Foreword Reviews

Covert Operations


Clarion Rating: 1 out of 5

Action and intrigue, advanced technology, limitless magic, and an alien race form the foundation blocks upon which author Eugene Nelson has built his first novel, Covert Operations Alpha. The book begins with a failed attempt by a character named High Spy to steal a disc of information from the technology company, Crem Dela Crem. From this starting point, readers are introduced to several more characters, including Yaud, Nannette, Dovacy, and Joseph. Each of them is plotting against one or more of the others as they attempt to gain power and control in the criminal and corporate worlds of Chicago. As events unfold, it is revealed that at least two of these major characters are actually members of a master alien race, and a whole new power struggle begins.

Eugene Nelson is clearly an imaginative writer. His universe is full of magic and advanced technology. Unfortunately, he does not establish any rules to govern the psychic abilities, healing powers, inter-dimensional teleportation, military smart suits, and cyborgs that constitute much of his story. Fantasy worlds need structure and natural law to temper magic and to allow the unbelievable to become plausible. Nelson has not provided either one. This is only the first of many problems.

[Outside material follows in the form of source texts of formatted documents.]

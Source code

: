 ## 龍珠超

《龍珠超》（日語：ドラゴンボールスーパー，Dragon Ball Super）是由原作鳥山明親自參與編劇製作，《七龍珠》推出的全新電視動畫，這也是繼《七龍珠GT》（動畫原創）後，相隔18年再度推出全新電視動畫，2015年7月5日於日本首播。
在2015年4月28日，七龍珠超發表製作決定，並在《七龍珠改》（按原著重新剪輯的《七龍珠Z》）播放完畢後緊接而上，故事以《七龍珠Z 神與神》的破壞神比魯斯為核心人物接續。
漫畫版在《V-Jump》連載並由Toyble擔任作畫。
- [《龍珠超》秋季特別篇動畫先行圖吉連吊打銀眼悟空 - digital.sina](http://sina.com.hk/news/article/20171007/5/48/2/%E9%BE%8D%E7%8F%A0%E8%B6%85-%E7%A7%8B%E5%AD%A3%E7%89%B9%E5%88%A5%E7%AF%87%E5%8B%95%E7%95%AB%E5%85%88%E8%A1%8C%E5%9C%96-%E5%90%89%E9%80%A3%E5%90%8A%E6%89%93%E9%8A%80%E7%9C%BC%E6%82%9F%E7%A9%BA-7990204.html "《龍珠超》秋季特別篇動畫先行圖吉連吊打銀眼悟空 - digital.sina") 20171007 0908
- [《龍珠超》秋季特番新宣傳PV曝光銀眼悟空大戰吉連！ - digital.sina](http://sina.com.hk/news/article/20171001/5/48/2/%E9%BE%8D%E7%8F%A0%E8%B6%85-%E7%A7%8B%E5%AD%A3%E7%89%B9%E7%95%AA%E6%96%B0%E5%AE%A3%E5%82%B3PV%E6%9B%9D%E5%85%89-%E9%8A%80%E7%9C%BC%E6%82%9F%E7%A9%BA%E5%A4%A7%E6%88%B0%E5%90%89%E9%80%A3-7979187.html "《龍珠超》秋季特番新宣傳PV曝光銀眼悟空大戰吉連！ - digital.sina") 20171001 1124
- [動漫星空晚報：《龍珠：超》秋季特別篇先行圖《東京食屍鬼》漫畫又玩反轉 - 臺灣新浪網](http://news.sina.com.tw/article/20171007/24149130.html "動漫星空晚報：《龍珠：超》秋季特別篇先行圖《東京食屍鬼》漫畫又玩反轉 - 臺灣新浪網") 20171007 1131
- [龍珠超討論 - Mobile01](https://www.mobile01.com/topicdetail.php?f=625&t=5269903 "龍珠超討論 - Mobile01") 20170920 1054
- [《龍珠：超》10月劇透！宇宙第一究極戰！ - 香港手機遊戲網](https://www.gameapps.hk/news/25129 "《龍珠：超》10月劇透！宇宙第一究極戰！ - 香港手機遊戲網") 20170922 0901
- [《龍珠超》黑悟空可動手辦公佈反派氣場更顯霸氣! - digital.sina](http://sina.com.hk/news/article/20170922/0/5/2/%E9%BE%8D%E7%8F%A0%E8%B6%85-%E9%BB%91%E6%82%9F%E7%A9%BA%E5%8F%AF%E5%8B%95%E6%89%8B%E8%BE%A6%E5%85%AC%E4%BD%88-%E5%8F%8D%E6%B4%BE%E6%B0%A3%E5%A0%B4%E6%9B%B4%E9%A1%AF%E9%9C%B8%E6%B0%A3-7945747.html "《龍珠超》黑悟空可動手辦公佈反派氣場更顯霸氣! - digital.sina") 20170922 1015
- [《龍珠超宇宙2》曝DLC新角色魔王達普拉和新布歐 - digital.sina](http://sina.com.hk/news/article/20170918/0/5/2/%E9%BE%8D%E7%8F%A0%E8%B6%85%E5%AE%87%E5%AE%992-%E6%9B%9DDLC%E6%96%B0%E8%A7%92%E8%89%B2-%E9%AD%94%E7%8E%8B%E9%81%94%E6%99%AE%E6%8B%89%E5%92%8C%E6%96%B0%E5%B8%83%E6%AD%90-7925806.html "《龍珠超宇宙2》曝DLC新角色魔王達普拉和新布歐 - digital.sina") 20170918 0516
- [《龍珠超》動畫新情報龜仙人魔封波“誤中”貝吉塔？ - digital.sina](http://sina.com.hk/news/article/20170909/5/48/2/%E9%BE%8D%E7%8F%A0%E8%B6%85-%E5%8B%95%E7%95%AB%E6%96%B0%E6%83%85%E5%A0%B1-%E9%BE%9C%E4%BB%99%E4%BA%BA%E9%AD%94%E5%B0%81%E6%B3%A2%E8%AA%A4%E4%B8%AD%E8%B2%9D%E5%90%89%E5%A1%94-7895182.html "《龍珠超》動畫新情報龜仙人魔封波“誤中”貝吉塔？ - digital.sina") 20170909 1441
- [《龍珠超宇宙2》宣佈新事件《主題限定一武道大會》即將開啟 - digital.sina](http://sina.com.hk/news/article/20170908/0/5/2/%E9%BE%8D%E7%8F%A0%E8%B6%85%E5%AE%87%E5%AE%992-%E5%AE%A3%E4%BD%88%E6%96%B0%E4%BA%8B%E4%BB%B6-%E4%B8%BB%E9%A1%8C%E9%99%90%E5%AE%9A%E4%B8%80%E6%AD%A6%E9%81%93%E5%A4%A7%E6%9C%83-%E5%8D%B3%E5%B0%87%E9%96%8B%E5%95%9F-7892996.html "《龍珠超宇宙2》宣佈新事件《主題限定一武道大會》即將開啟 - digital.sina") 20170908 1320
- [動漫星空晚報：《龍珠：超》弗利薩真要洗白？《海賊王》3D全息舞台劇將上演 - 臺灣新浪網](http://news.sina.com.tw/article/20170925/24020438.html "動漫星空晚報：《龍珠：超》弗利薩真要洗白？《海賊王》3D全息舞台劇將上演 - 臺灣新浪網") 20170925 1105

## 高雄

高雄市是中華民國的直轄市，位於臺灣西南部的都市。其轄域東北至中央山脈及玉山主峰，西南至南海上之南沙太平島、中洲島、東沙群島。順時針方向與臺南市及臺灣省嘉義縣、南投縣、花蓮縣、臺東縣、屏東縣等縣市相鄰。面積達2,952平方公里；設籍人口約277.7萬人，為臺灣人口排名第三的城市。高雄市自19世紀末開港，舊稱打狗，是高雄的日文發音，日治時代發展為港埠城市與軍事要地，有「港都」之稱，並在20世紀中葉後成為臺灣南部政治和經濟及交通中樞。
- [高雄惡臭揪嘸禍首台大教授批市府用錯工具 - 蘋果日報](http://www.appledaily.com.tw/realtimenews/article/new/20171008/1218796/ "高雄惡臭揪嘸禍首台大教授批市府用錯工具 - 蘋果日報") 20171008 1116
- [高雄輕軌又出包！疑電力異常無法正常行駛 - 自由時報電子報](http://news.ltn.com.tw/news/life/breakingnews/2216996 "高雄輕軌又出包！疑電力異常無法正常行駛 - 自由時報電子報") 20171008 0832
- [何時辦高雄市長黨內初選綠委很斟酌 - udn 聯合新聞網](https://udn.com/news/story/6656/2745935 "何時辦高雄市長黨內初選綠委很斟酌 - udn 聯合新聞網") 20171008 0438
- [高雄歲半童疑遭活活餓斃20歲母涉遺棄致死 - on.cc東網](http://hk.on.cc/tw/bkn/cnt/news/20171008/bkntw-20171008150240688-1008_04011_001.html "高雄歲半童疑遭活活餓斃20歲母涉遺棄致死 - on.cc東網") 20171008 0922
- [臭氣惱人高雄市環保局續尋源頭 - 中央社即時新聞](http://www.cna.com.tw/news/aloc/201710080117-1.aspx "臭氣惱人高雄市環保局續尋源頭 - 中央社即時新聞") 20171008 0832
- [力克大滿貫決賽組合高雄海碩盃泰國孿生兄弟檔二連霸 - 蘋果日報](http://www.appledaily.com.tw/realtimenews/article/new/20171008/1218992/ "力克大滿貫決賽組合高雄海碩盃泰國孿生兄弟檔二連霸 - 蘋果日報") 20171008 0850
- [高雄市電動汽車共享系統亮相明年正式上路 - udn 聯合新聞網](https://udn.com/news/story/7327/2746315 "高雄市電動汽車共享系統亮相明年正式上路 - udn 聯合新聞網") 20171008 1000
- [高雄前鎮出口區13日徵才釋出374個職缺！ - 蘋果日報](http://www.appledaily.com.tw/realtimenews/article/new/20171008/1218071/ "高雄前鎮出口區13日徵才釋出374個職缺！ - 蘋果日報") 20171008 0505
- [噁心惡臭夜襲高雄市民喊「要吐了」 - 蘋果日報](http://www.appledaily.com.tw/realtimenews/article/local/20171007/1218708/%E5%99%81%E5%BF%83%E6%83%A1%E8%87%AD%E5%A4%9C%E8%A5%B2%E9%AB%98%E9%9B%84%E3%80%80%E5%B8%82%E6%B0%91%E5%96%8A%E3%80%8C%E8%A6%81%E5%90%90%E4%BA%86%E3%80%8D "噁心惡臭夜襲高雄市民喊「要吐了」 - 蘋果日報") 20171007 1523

This book has too many characters and not enough characterization. Each of the characters named above has his or her own supporting cast. Most of them are double crossing each other and they are all murderers. Many of them have more than one name, and the reader is given no information by which to tell them apart. Even the main characters receive little more than physical descriptions. For example, Yaud, an assassin, is introduced in a scene where she is applying lotion after taking a shower: “She applies a small amount to her hands,” Nelson writes. “Then she rubs it into her hard shapely calves one by one and oh so slowly. She applies a little more, then into her soft sexy thighs we go; you know the kind that forms around your hands when you touch them.” This description gives the reader no useful information about Yaud or her role in the book.

The plot and the author’s writing style are also problematic. The book begins as a story about corporate espionage, but in the middle it takes a sharp turn toward intergalactic politics. Neither of these plots is successfully managed, and the book is primarily a series of bloody fights with an occasional pause for sex. Additionally, the author’s writing is unprofessional and unpolished. In the end, poorly developed, unlikeable characters; a world without any rules or organization; and a mixture of plots that never come together make Covert Operations: Alpha an unappealing novel.

Reviewed by Catherine Thureson

Disclosure: This article is not an endorsement, but a review. The author of this book provided free copies of the book and paid a small fee to have their book reviewed by a professional reviewer. Foreword Reviews and Clarion Reviews make no guarantee that the author will receive a positive review. Foreword Magazine, Inc. is disclosing this in accordance with the Federal Trade Commission’s 16 CFR, Part 255.